The Turkish president is at war now, one whose aim is to thwart any hope for a Kurdish sovereignty in northern Syria. Turkey considers the Kurds in Syria to be terrorists because of their ties with Turkey’s Kurds, and attacks them with great force. The Kurdish militia is puzzled by the attack, but even more so it is frustrated with Washington. Before he was elected, President Donald Trump declared himself to be a “fan of Kurds” and vowed to repair the fraught relations between Turkey and the Kurds. All the Kurds get from Trump today, as they are attacked by the Turks, is a call for restraint. He is their fan the same way he is a Patriots fan. He will cheer them when they win, but this doesn’t mean that he will tackle the Eagles when the game is played.
The Kurds were useful warriors in the fight against ISIS, and as they sent their men to war, their hope was for some kind of reward. Alas, in the international game of power, memories are short and players are cynical. Yesterday’s most important ally is no longer necessary. In fact, it might even become a burden. The Kurds were abandoned by the Trump administration, wrote Israeli Middle East expert Eyal Zisser of Tel Aviv University. They were abandoned by Trump the same way Egypt’s Hosni Mubarak was abandoned by President Barack Obama in 2011.
Do you still remember 2011 and the high rhetoric of the Arab Spring? In the Middle East, people do remember. Countries remember. Governments do. In fact, even in America there are some who still remember these days of elation and delusion: “Obama’s embrace of the Tahrir Square protesters’ demand for Mubarak’s immediate departure was idealistic, popular and understandable at the time. But it was arguably among the biggest mistakes of Obama’s presidency,” wrote Washington Post columnist David Ignatius about a year ago.
All the Kurds get from Trump today, as they are attacked by the Turks, is a call for restraint.
That’s a generous assessment. Obama was not idealistic in making Mubarak leave. He was cynical. He was also not as “understandable” as Ignatius wants you to believe. The Saudis were terrified by Obama’s move and believed that they might be next in line for abandonment. Many Israelis and Israel’s government also were puzzled by this move. They looked at Obama and realized that trusting him was problematic. They looked at him and realized that he does not understand the Middle East and doesn’t much know what to do to keep it stable. They looked at him abandoning Mubarak, and then at Russian President Vladimir Putin sticking with Syrian President Bashar Assad and knew they had a problem.
The seeds of the agreement with Iran were planted in the Arab Spring. They were planted when the Iranians realized that Obama has no tendency to stay loyal to America’s allies. Obama erred twice in abandoning Mubarak: It did not work for his as a realist, to abandon the leader who could keep Egypt relatively stable, and it did not work for him as an idealist, because he ended up getting an Islamist replacing Mubarak. And then another revolution.

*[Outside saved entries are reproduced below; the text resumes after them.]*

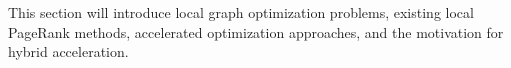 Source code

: This section will introduce local graph optimization problems, existing local PageRank methods, accelerated optimization approaches, and the motivation for hybrid acceleration.

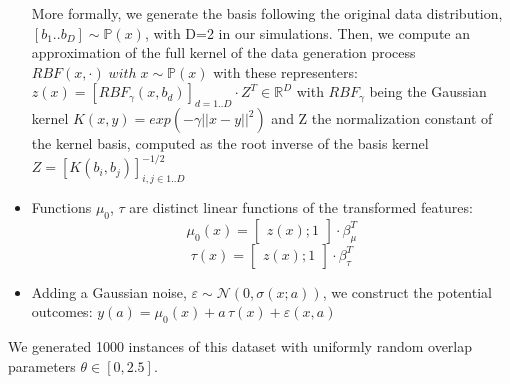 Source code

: \documentclass[10pt,twocolumn]{article}
\begin{document}
\begin{itemize}
          More formally, we generate the basis following the original data
          distribution, $\left [ b_1 .. b_D \right ] \sim \mathbb P(x)$,
          with D=2 in our simulations. Then, we compute an approximation
          of the full kernel of the data generation process $RBF(x,
              \cdot) \;  with \; x \sim \mathbb P(x)$ with these
          representers: $z(x) = [RBF_{\gamma}(x, b_d)]_{d=1..D} \cdot
              Z^T \in \mathbb{R}^D$ with $RBF_{\gamma}$ being the Gaussian
          kernel $K(x, y) = exp(-\gamma ||x-y||^2)$ and Z the
          normalization constant of the kernel basis, computed as the
          root inverse of the basis kernel $Z=[K(b_i, b_j)]_{i, j \in
              {1..D}}^{-1/2}$


    \item Functions $\mu_0$, $\tau$ are distinct linear functions of the
          transformed features:
          \begin{equation*}
              \mu_0(x) = \begin{bmatrix} z(x); 1 \end{bmatrix} \cdot \beta_{\mu}^T
          \end{equation*}
          \begin{equation*}
              \tau(x) = \begin{bmatrix} z(x); 1 \end{bmatrix} \cdot \beta_{\tau}^T
          \end{equation*}
    \item Adding a Gaussian noise, $\varepsilon \sim \mathcal N(0, \sigma(x;a))$,
          we construct the potential outcomes:
          $y(a) = \mu_0(x) + a\,\tau(x) + \varepsilon(x, a)$
\end{itemize}
We generated 1000 instances of this dataset with uniformly random overlap
parameters $\theta \in \left[ 0, 2.5 \right]$.
\end{document}
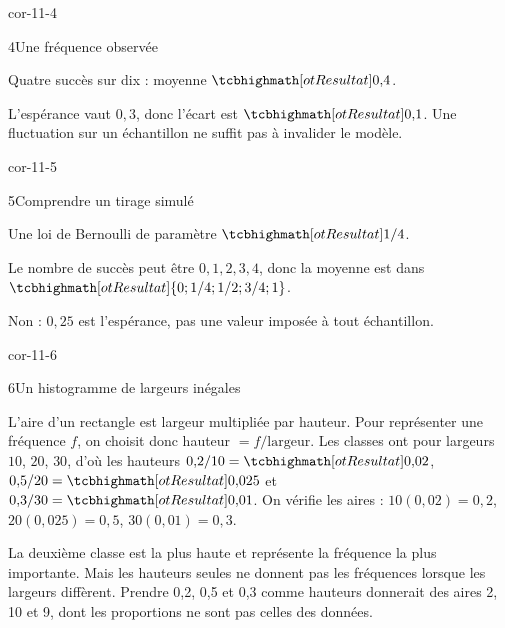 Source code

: \begin{blocLivre}{cor-11-4}
\begin{corrige}{4}{Une fréquence observée}
\begin{questions}
\item Quatre succès sur dix : moyenne $\res{0{,}4}$.
\item L’espérance vaut $0{,}3$, donc l’écart est $\res{0{,}1}$. Une fluctuation sur un échantillon ne suffit pas à invalider le modèle.
\end{questions}
\end{corrige}
\end{blocLivre}
\begin{blocLivre}{cor-11-5}
\begin{corrige}{5}{Comprendre un tirage simulé}
\begin{questions}
\item Une loi de Bernoulli de paramètre $\res{1/4}$.
\item Le nombre de succès peut être $0,1,2,3,4$, donc la moyenne est dans $\res{\{0;1/4;1/2;3/4;1\}}$.
\item Non : $0{,}25$ est l’espérance, pas une valeur imposée à tout échantillon.
\end{questions}
\end{corrige}
\end{blocLivre}
\begin{blocLivre}{cor-11-6}
\begin{corrige}{6}{Un histogramme de largeurs inégales}
\begin{questions}
\item L’aire d’un rectangle est largeur multipliée par hauteur.
Pour représenter une fréquence $f$, on choisit donc hauteur $=f/\text{largeur}$.
Les classes ont pour largeurs $10$, $20$, $30$, d’où les hauteurs
$0{,}2/10=\res{0{,}02}$, $0{,}5/20=\res{0{,}025}$ et $0{,}3/30=\res{0{,}01}$.
On vérifie les aires : $10(0{,}02)=0{,}2$, $20(0{,}025)=0{,}5$, $30(0{,}01)=0{,}3$.
\item La deuxième classe est la plus haute et représente la fréquence la plus importante.
Mais les hauteurs seules ne donnent pas les fréquences lorsque les largeurs diffèrent.
Prendre 0,2, 0,5 et 0,3 comme hauteurs donnerait des aires 2, 10 et 9, dont les proportions ne sont pas celles des données.
\end{questions}

\label{figlivre-r11-06-histogramme-cor}

\end{corrige}
\end{blocLivre}
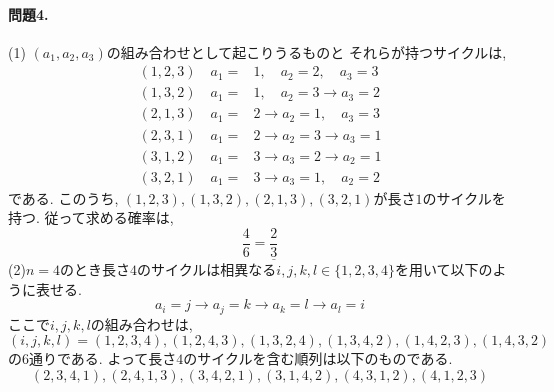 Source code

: \documentclass[11pt]{jarticle}
\begin{document}
\title{}
\date{}
\maketitle
\paragraph{問題4.}
(1) $(a_1, a_2, a_3)$の組み合わせとして起こりうるものと
それらが持つサイクルは, 
\begin{align*}
  (1, 2, 3) \quad a_1=& 1,\quad a_2= 2,\quad a_3= 3 \\
  (1, 3, 2) \quad a_1=& 1,\quad a_2= 3 \to a_3= 2 \\
  (2, 1, 3) \quad a_1=& 2 \to a_2= 1,\quad a_3= 3 \\
  (2, 3, 1) \quad a_1=& 2 \to a_2= 3 \to a_3= 1 \\
  (3, 1, 2) \quad a_1=& 3 \to a_3= 2 \to a_2= 1 \\
  (3, 2, 1) \quad a_1=& 3 \to a_3= 1,\quad a_2= 2
\end{align*}
である. このうち, $(1,2,3), (1,3,2), (2,1,3), (3,2,1)$が長さ$1$のサイクルを持つ. 
従って求める確率は, 
\begin{equation*}
  \frac{4}{6} = \underline{\frac{2}{3}}
\end{equation*}
(2)$n = 4$のとき長さ$4$のサイクルは相異なる$i, j, k, l \in \{ 1, 2, 3, 4 \}$を用いて以下のように表せる. 
\begin{equation*}
  a_{i} = j \to a_{j} = k \to a_{k} = l \to a_{l} = i
\end{equation*}
ここで$ i, j, k, l $の組み合わせは, 
\begin{equation*}
  (i, j, k, l) = (1, 2, 3, 4), (1, 2, 4, 3), (1, 3, 2, 4), (1, 3, 4, 2), (1, 4, 2, 3), (1, 4, 3, 2)
\end{equation*}
の6通りである. よって長さ$4$のサイクルを含む順列は以下のものである. 
\begin{equation*}
  (2, 3, 4, 1), (2, 4, 1, 3), (3, 4, 2, 1), (3, 1, 4, 2), (4, 3, 1, 2), (4, 1, 2, 3) 
\end{equation*}
\end{document}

Trump does not have the same tendency to play the role of the idealist. He wears his cynicism on his sleeve. His abandonment of the Kurds is thus more consistent with his general attitude: to support the winners and let the losers fend for themselves. He might be fond of the Kurds and might be irritated by Erdogan (everybody is irritated by Erdogan), but this does not change much when he crafts his foreign policy agenda. The Kurds, no doubt, deserve better, but their ability to cause trouble is currently limited. The Turkish government, no doubt, deserves worse. But it has the power to put U.S forces and interests at risk.
This is as sad and as condemnable and as non-idealistic as it is predictable. You can say one thing for Trump: What you see is what you get. He does not pretend to be what he is not. And, of course, this carries an important lesson that Israel never misses. In the Middle East, only those who have power survive. In the Middle East, American promises have value only when the party involved is strong enough for the U.S. to worry about. The “special relations” are important, but they can last only as long as Israel can make trouble.